::: Provided entries :::

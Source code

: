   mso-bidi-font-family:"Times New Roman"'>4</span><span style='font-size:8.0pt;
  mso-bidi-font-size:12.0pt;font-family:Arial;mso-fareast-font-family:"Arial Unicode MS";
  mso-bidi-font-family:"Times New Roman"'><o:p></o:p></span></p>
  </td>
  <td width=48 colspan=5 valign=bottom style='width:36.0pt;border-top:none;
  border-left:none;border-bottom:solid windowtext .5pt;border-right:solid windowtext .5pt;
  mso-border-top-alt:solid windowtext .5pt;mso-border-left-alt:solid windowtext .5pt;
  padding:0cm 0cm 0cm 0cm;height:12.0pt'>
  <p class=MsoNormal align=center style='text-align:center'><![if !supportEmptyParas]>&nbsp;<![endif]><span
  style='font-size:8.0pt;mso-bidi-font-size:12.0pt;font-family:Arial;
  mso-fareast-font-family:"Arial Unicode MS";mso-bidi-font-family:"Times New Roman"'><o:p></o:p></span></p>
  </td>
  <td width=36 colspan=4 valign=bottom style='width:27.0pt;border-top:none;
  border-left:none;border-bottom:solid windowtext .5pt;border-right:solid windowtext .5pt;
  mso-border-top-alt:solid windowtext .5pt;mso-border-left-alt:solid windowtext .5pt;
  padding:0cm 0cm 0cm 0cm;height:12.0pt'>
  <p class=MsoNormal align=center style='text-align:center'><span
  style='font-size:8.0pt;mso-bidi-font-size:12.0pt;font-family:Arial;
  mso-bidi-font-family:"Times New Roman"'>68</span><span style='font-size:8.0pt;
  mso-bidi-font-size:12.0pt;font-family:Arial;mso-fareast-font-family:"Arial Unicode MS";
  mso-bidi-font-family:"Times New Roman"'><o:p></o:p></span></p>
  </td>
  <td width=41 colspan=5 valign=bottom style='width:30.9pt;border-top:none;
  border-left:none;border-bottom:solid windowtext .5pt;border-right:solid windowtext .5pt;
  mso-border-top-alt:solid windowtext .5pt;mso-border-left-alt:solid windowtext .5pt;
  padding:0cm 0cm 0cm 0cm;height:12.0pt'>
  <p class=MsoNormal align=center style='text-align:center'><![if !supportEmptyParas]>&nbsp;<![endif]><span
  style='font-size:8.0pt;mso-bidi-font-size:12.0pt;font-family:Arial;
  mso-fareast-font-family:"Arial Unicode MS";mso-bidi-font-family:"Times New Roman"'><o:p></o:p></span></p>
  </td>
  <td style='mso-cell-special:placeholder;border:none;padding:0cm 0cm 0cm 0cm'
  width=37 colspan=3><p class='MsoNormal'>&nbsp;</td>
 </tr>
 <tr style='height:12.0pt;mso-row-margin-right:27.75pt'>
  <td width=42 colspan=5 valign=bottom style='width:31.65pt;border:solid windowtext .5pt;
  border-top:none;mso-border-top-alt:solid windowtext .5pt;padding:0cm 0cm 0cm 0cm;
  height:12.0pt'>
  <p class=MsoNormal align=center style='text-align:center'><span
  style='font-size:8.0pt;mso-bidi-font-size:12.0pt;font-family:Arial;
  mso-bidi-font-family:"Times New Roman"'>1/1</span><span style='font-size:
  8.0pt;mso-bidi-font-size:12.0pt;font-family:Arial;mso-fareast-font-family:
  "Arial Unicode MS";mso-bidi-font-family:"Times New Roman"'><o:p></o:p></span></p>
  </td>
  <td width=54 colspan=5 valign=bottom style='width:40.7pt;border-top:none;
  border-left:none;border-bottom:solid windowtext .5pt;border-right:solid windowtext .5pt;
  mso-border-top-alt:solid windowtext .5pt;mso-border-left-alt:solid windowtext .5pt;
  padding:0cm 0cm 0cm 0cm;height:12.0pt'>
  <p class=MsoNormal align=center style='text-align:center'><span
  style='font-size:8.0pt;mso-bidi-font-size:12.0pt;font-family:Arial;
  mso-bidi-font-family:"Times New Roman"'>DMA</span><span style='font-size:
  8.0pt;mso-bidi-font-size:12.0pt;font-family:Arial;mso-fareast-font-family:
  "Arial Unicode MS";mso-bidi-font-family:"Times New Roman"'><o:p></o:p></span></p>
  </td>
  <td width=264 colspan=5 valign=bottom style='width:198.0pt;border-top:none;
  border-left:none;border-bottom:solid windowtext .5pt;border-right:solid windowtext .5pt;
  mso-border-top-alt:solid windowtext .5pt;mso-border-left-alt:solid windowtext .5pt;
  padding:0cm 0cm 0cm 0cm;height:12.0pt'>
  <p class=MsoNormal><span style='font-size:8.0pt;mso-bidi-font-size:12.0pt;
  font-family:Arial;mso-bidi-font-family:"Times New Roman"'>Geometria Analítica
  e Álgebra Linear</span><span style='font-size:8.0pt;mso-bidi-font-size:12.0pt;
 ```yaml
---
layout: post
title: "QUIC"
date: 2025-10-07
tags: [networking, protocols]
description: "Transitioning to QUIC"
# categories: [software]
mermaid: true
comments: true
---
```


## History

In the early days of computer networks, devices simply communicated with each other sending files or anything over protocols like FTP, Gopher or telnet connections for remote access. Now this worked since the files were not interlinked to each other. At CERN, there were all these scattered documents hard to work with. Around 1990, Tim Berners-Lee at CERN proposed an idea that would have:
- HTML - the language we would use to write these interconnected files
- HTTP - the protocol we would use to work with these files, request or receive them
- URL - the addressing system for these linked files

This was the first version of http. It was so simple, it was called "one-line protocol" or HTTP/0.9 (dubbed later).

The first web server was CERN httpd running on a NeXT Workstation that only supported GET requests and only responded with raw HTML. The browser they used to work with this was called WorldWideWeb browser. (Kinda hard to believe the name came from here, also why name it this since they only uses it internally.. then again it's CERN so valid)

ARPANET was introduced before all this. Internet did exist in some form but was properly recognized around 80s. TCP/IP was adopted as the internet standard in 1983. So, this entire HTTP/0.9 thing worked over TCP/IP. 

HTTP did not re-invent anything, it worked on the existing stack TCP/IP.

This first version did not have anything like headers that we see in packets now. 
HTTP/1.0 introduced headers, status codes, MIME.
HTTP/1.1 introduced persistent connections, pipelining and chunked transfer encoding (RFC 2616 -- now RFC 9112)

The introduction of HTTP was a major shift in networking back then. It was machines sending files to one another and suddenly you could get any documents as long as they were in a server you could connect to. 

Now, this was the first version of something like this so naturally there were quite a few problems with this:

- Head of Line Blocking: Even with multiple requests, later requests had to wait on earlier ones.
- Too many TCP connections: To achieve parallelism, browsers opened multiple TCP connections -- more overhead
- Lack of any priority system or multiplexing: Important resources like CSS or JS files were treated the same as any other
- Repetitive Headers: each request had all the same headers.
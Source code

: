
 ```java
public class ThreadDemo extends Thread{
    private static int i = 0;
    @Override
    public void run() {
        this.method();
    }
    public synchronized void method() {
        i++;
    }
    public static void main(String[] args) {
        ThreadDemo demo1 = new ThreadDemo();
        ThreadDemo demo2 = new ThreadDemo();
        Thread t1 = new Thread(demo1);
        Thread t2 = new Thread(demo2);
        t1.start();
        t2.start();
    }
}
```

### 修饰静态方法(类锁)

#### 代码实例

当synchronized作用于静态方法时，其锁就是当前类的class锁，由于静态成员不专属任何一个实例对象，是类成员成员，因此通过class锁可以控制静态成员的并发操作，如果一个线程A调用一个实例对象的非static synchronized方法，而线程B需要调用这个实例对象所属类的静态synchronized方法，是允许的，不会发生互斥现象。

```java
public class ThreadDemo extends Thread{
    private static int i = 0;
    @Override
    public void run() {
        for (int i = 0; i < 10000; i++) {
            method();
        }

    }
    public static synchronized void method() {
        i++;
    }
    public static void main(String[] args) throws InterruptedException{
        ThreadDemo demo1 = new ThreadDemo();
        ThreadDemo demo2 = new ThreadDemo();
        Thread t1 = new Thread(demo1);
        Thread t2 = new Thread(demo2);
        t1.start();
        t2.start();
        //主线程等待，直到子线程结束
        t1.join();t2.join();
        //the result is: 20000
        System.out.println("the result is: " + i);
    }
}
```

:::

Problem to work on
Take from the listing every line in which the word "networking" appears.

Task output
tags: [networking, protocols]
The introduction of HTTP was a major shift in networking back then. It was machines sending files to one another and suddenly you could get any documents as long as they were in a server you could connect to. 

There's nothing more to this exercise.